> WORK INSTRUCTIONS: Each line below that includes the word "github" is to be reported.

(Dataset excerpts)
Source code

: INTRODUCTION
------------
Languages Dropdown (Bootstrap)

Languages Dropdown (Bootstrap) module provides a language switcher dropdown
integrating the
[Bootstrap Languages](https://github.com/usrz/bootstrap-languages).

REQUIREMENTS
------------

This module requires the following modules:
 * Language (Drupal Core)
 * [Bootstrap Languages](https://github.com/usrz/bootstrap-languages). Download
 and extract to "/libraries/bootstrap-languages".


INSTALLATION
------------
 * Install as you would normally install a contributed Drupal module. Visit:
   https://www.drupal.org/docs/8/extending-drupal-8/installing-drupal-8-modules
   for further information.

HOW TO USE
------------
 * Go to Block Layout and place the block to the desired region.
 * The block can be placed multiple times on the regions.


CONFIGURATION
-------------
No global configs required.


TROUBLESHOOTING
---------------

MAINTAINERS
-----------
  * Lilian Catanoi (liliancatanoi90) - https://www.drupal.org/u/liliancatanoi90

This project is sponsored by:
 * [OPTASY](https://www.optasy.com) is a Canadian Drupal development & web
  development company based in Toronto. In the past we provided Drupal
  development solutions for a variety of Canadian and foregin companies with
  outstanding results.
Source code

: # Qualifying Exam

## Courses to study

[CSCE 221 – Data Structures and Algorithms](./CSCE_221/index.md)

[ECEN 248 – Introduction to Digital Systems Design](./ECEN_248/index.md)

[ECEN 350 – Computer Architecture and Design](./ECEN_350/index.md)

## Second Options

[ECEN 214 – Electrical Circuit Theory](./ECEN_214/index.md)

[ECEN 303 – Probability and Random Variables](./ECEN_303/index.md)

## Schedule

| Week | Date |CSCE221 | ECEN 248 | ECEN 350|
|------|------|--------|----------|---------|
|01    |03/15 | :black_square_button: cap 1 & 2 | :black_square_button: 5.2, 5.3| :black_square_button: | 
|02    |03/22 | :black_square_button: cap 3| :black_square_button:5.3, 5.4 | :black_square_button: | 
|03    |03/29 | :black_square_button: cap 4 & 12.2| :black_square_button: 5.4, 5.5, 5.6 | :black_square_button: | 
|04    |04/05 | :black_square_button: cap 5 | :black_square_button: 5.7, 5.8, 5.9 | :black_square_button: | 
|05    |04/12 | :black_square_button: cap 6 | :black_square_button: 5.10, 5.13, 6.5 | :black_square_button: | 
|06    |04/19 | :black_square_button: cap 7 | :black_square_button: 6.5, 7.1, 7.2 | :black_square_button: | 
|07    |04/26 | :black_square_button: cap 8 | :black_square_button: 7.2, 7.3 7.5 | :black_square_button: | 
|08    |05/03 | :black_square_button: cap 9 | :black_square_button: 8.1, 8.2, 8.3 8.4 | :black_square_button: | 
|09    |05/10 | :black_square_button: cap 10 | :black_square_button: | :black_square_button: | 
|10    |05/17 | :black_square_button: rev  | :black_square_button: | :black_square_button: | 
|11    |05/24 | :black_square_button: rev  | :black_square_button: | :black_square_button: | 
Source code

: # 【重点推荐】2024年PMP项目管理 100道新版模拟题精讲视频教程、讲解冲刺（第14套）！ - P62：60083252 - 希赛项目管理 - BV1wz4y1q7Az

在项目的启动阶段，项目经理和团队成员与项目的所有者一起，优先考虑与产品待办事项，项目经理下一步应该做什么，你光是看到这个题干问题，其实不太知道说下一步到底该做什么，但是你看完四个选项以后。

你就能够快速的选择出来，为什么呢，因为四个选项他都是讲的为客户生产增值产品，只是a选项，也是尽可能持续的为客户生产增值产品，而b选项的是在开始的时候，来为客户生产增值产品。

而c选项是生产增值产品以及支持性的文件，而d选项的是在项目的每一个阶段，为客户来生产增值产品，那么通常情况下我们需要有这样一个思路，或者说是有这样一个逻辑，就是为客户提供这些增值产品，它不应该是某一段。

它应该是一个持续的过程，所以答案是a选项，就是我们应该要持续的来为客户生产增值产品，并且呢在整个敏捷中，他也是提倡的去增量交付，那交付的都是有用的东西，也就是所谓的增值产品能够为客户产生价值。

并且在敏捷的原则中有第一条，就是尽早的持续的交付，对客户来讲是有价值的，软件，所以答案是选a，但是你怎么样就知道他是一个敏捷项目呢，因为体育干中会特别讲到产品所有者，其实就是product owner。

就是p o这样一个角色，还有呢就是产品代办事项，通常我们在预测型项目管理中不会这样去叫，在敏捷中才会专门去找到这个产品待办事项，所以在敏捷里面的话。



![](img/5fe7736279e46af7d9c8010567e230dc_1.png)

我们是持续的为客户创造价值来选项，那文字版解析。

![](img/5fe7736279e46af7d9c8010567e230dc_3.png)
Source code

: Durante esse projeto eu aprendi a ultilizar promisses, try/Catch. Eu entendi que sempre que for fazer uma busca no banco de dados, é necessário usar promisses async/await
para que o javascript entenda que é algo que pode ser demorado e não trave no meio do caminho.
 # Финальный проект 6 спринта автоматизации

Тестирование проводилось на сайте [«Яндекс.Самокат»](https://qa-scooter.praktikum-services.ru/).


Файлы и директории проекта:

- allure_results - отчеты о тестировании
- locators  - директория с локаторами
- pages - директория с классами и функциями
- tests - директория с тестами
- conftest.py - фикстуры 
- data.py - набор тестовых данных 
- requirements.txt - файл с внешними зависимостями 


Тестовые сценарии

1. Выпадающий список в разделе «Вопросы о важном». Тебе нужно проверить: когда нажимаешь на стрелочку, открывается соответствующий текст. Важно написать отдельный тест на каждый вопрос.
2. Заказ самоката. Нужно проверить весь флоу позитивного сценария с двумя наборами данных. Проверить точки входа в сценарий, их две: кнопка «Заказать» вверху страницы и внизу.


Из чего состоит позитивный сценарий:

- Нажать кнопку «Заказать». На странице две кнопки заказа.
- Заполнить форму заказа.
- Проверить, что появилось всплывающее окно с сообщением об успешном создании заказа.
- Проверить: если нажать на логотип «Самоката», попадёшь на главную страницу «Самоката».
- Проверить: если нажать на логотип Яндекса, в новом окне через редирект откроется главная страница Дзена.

> ANSWER SPACE:
[Bootstrap Languages](https://github.com/usrz/bootstrap-languages).
 * [Bootstrap Languages](https://github.com/usrz/bootstrap-languages). Download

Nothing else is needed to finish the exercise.